How many lines in the records below hold the string "KIOS"? Answer with the number alone.

################

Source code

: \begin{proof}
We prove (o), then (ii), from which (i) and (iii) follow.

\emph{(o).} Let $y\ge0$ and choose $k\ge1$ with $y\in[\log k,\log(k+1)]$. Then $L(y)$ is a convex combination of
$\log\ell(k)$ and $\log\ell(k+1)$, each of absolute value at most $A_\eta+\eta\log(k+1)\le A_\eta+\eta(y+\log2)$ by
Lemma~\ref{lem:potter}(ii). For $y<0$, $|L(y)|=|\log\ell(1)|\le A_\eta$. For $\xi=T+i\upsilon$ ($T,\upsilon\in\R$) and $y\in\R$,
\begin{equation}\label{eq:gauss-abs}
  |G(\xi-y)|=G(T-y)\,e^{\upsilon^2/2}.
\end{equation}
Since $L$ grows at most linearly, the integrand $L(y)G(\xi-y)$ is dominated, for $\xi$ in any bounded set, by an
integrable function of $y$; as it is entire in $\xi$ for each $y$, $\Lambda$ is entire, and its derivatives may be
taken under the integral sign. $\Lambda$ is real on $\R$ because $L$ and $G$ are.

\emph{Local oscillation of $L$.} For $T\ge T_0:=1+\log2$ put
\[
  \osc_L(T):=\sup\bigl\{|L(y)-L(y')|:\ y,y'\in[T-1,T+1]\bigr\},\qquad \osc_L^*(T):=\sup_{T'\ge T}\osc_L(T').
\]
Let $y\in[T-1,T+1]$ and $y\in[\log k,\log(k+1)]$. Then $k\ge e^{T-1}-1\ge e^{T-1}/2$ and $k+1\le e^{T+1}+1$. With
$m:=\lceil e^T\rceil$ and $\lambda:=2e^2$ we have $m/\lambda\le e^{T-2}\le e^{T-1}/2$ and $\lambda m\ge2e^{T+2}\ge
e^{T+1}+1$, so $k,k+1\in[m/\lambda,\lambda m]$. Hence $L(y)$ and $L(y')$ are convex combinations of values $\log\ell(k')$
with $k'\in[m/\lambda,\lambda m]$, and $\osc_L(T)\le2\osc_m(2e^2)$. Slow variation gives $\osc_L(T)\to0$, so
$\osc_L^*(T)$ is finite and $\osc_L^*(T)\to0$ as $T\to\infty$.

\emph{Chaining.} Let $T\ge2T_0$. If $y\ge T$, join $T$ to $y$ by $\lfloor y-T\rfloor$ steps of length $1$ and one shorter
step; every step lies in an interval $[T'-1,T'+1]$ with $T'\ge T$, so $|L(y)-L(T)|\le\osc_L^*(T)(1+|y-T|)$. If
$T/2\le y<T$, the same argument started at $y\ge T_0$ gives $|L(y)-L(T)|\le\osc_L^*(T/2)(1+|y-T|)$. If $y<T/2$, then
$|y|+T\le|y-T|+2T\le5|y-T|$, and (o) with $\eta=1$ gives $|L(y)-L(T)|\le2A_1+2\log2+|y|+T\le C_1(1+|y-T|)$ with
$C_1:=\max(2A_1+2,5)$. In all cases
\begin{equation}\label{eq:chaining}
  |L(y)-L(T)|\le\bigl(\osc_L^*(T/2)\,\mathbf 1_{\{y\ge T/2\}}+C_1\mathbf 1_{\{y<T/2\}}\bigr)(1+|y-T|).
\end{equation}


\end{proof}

################

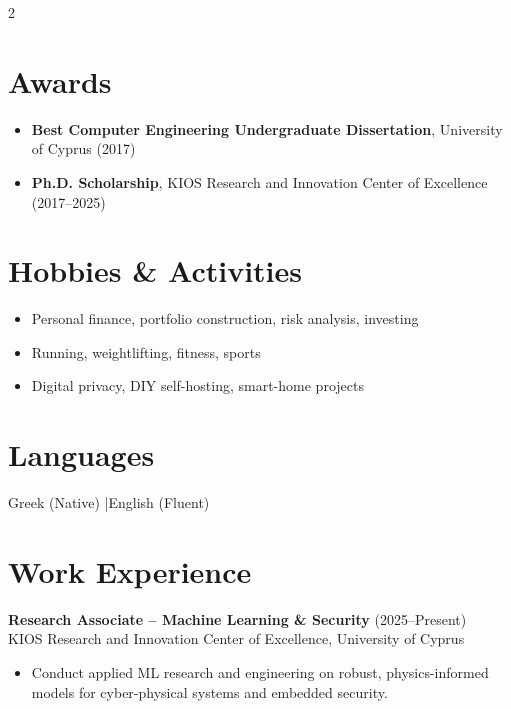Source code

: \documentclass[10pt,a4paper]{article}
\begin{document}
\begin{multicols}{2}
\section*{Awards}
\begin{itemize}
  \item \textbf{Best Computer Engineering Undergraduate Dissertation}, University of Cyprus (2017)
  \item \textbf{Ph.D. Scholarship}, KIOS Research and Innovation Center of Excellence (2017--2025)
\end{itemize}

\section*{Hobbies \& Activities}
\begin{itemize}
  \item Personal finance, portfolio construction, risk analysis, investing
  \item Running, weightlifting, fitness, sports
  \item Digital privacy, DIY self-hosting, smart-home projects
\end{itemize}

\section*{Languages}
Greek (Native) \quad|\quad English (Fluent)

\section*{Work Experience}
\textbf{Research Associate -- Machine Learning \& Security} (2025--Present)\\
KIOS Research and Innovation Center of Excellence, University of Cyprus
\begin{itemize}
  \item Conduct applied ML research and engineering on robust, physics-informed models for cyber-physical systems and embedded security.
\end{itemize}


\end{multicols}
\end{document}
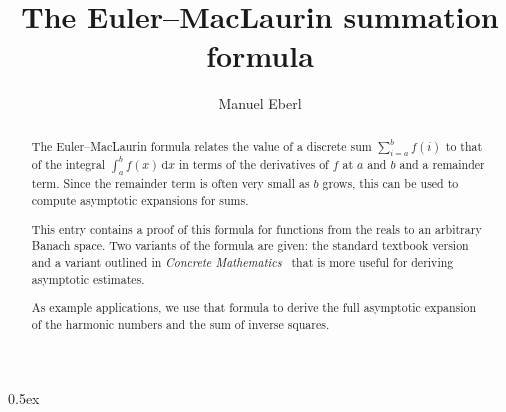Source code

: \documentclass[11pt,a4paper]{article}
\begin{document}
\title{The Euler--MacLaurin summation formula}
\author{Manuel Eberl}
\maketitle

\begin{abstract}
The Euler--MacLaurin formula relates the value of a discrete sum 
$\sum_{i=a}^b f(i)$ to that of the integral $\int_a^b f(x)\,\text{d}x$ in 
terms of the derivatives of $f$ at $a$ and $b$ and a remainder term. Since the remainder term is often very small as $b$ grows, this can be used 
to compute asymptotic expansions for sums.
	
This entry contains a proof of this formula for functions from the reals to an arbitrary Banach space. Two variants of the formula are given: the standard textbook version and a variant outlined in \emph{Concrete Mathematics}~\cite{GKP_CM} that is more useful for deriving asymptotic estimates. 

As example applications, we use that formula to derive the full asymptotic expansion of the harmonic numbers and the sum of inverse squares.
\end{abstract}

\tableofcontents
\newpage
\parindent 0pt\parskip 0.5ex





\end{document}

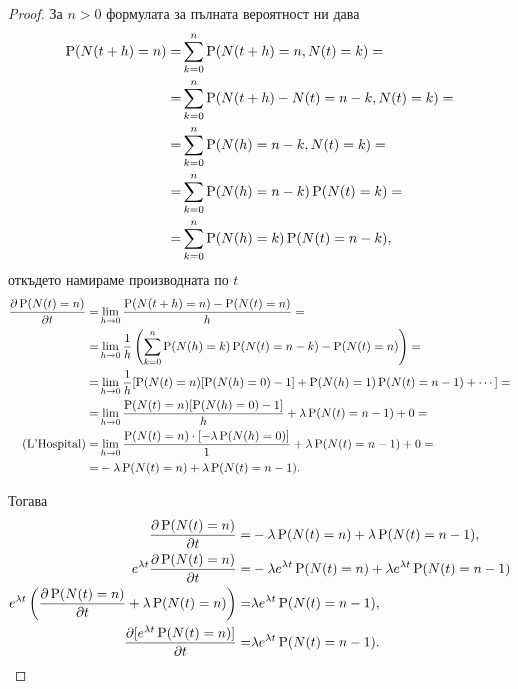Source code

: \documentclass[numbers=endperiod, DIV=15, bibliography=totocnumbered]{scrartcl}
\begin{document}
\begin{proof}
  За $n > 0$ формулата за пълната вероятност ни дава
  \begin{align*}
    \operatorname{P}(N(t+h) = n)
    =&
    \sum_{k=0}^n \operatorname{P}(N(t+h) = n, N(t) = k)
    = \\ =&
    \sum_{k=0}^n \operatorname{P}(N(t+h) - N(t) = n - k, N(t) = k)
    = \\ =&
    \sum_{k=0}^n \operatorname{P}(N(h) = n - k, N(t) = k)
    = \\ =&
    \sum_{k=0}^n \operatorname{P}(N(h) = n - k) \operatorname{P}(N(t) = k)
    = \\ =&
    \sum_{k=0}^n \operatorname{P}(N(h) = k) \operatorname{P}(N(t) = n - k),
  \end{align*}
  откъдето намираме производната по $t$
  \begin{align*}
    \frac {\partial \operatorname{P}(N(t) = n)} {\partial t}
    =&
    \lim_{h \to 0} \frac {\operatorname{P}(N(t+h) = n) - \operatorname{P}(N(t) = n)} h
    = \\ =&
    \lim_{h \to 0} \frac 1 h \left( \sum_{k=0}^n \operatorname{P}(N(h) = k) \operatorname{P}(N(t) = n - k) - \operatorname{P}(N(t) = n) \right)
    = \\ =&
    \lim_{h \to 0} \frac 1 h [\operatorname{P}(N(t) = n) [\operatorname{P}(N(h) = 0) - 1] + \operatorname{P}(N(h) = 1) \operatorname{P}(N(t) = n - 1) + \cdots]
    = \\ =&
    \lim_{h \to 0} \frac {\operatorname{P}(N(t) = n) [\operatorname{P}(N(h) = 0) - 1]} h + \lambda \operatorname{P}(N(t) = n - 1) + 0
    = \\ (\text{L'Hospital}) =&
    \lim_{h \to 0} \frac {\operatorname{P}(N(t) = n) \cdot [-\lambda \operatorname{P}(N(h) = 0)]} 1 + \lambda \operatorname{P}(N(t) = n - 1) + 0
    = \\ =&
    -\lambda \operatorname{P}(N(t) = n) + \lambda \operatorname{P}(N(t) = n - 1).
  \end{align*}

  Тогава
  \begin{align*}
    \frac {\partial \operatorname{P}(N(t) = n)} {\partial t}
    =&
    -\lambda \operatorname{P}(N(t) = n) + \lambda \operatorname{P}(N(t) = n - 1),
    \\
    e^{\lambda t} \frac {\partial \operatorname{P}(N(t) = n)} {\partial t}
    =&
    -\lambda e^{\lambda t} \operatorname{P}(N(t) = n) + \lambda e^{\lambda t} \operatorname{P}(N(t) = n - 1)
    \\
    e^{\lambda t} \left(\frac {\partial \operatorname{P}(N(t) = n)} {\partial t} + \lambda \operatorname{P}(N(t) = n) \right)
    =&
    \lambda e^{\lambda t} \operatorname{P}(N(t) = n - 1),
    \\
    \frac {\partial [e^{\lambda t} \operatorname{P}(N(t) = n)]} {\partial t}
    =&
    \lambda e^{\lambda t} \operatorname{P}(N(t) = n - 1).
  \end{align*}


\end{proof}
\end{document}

################

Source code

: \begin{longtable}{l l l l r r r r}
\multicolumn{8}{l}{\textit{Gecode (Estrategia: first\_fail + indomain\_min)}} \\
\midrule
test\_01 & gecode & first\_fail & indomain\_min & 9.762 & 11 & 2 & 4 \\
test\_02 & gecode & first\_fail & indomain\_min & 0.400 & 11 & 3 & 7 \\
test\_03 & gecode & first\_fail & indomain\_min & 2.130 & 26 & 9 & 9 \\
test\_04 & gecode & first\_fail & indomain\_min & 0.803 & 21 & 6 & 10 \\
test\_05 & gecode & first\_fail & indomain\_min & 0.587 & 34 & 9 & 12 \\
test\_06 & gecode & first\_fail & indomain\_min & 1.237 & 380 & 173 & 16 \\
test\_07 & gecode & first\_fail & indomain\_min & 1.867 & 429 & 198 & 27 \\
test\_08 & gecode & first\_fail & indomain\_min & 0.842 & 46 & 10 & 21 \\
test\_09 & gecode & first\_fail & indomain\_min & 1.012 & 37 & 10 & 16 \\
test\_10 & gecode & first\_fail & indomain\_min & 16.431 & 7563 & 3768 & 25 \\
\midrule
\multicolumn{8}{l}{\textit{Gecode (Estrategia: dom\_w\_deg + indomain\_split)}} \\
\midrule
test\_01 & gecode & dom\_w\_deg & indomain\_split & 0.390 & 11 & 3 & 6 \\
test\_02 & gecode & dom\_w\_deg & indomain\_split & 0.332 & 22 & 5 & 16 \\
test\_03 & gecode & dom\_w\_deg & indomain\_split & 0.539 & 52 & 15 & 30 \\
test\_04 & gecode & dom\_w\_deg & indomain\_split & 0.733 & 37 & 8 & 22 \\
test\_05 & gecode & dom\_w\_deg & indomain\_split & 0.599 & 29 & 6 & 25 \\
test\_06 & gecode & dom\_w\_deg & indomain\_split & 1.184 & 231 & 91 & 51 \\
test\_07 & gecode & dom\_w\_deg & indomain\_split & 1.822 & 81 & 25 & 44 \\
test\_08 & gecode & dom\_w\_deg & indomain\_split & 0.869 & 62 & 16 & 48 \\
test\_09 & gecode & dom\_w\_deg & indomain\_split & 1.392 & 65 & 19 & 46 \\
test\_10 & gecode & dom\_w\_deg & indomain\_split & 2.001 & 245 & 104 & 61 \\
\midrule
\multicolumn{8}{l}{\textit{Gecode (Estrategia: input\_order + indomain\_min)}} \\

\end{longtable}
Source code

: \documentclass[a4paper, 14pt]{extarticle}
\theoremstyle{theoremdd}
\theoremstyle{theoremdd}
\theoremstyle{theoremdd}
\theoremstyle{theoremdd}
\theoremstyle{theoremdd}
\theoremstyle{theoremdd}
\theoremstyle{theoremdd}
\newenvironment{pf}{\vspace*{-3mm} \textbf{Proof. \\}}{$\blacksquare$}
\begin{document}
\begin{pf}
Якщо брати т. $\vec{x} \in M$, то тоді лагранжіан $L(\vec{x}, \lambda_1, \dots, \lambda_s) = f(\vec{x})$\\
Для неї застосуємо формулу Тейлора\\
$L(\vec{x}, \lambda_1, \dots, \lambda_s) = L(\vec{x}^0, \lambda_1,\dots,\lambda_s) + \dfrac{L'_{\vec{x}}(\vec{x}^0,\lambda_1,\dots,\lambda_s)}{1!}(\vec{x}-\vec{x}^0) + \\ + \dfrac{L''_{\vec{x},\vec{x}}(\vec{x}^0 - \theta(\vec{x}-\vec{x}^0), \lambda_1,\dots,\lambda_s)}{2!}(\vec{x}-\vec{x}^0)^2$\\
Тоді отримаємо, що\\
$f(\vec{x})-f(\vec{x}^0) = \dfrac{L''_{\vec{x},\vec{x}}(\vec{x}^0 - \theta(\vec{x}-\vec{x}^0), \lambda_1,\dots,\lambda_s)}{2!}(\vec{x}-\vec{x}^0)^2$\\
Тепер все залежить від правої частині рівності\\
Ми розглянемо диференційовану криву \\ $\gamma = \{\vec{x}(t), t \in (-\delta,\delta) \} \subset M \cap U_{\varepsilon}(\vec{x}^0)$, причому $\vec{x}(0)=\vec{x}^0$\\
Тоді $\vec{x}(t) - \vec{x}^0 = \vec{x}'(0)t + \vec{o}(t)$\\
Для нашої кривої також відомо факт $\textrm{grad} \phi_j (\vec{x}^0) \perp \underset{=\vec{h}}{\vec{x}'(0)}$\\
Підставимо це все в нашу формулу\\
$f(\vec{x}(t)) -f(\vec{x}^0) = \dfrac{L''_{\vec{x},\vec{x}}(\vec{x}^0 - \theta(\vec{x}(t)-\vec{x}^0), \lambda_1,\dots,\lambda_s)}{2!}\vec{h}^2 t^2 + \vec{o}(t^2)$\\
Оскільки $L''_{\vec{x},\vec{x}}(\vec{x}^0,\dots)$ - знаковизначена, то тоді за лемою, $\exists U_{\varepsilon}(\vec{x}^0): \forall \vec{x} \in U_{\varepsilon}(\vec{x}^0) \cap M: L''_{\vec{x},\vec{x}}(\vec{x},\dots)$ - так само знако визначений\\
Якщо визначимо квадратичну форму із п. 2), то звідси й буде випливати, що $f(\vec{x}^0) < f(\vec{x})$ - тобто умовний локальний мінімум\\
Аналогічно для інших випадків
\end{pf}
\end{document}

################

* FINISHED TASK
2